··· Data for the task
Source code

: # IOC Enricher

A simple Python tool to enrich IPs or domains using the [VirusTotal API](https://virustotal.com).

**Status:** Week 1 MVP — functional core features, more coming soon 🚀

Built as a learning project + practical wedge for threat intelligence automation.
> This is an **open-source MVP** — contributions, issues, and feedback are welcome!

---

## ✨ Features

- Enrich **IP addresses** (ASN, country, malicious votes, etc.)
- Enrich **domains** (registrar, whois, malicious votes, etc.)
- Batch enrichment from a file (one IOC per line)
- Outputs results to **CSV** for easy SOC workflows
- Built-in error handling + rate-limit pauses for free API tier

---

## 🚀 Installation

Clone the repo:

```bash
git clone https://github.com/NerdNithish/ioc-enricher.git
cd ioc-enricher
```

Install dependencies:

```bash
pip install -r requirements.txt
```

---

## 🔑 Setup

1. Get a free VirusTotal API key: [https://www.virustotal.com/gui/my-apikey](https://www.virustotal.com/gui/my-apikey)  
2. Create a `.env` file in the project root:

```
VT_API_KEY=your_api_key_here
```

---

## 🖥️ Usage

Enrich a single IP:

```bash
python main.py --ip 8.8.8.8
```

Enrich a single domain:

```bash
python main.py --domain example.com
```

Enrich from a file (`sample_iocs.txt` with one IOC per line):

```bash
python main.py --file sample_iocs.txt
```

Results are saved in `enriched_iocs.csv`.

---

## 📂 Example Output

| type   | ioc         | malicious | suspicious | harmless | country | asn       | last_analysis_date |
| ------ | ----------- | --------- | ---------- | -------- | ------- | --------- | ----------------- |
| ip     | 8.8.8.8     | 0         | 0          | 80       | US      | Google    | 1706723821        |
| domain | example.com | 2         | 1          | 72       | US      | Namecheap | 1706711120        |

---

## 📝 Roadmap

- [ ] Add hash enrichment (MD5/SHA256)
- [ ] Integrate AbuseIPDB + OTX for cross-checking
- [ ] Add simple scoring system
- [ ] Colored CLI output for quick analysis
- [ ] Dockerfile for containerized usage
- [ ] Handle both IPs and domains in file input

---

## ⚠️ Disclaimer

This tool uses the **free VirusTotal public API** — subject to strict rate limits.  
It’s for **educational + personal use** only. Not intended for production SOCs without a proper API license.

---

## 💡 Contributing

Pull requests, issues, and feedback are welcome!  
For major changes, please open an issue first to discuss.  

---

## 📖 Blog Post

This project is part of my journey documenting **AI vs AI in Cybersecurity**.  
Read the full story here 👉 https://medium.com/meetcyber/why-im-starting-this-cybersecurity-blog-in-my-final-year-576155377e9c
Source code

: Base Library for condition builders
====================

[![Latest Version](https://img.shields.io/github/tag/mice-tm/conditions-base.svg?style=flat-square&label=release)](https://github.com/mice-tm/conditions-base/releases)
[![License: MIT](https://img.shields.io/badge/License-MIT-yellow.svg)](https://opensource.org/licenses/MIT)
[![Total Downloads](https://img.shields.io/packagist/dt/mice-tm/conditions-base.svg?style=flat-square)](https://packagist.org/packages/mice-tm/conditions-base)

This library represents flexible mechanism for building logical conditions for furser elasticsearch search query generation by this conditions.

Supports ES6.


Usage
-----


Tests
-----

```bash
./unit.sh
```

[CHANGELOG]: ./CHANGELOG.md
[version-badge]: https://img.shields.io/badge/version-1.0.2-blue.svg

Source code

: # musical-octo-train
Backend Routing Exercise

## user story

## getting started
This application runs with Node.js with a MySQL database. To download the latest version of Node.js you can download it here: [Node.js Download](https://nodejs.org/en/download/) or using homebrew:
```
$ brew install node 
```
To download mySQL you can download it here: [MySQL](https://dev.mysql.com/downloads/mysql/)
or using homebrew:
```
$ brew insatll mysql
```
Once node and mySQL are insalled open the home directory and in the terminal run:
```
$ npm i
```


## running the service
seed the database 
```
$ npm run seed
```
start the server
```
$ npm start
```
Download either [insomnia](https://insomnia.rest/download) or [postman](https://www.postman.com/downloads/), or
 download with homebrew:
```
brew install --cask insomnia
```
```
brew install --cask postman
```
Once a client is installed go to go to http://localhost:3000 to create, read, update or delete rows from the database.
······
* Exercise
Search the entries for the word "cask". Copy every line where it occurs.

* Exercise response
brew install --cask insomnia
brew install --cask postman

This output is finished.